“I am sorry to have to tell you this, but your mother is having a heart attack.” – ER doc
P and I had gotten mom on the ambulance and raced to her car to follow them to the ER. We got to the hospital, found our way around and waited for someone to get us as they were “still working on her.” We both uneasily, but thoroughly, convinced ourselves that it was food poisoning or indigestion or a panic attack. Even in the face of text book heart attack symptoms, we worked hard to find all remotely plausible alternative explanations. But they led us back to her room, where they were indeed still working on her, and the very nice ER doc kneeled down before me and crushed my illusions with a huge frying pan of reality.
P and I looked at each other and immediately started in on planning mode. How would we get my dad here? Where should we have her transferred to (the hospital didn’t have the facilities she needed for treatment)? What mode of treatment should we authorize immediately?
In the end we chose a brand new cardiac unit about an hour outside of Denver, where they would transport her to and a blood clot busting drug called Retavase which would be her best bet given how much time had already passed. I was going to book my dad a plane ticket for first thing in the morning and P would pick him up from the airport in Denver. J would help me pack up our hotel room and book the ticket.
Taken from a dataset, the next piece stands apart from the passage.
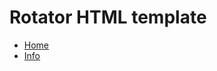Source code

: # Rotator HTML template

- [Home](https://kamuz.github.io/rotator/index.html)
- [Info](https://kamuz.github.io/rotator/info.html)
I would follow P in my mom’s car to the new hospital.
So many details and nowhere in any of those choices was there an answer to the simple question of whether my mom was going to be ok. The hospital in Laramie didn’t even possess the facilities to tell me the severity of the heart attack. Only that immediate action was warranted and they wanted her on the road ASAP.
I ticked through my check list as quickly as possible and got in the car, trying not to think, chain smoking and trying to figure it all out.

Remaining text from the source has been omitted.